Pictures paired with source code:
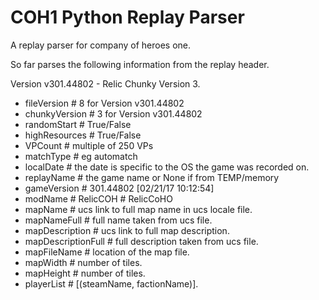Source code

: # COH1 Python Replay Parser

A replay parser for company of heroes one. 

So far parses the following information from the replay header.

Version v301.44802 - Relic Chunky Version 3.

* fileVersion         # 8 for Version v301.44802 
* chunkyVersion       # 3 for Version v301.44802 
* randomStart         # True/False 
* highResources       # True/False 
* VPCount             # multiple of 250 VPs 
* matchType           # eg automatch 
* localDate           # the date is specific to the OS the game was  recorded on. 
* replayName          # the game name or None if from TEMP/memory 
* gameVersion         # 301.44802 [02/21/17 10:12:54] 
* modName             # RelicCOH # RelicCoHO 
* mapName             # ucs link to full map name in ucs locale file. 
* mapNameFull         # full name taken from ucs file. 
* mapDescription      # ucs link to full map description. 
* mapDescriptionFull  # full description taken from ucs file. 
* mapFileName         # location of the map file. 
* mapWidth            # number of tiles. 
* mapHeight           # number of tiles. 
* playerList          # [(steamName, factionName)].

### WHAT YOU NEED TO DO
Write out, please, only the lines from the one with "# eg automatch" through the last line above, both included and unchanged.

### EXERCISE RESULT
* matchType           # eg automatch 
* localDate           # the date is specific to the OS the game was  recorded on. 
* replayName          # the game name or None if from TEMP/memory 
* gameVersion         # 301.44802 [02/21/17 10:12:54] 
* modName             # RelicCOH # RelicCoHO 
* mapName             # ucs link to full map name in ucs locale file. 
* mapNameFull         # full name taken from ucs file. 
* mapDescription      # ucs link to full map description. 
* mapDescriptionFull  # full description taken from ucs file. 
* mapFileName         # location of the map file. 
* mapWidth            # number of tiles. 
* mapHeight           # number of tiles. 
* playerList          # [(steamName, factionName)].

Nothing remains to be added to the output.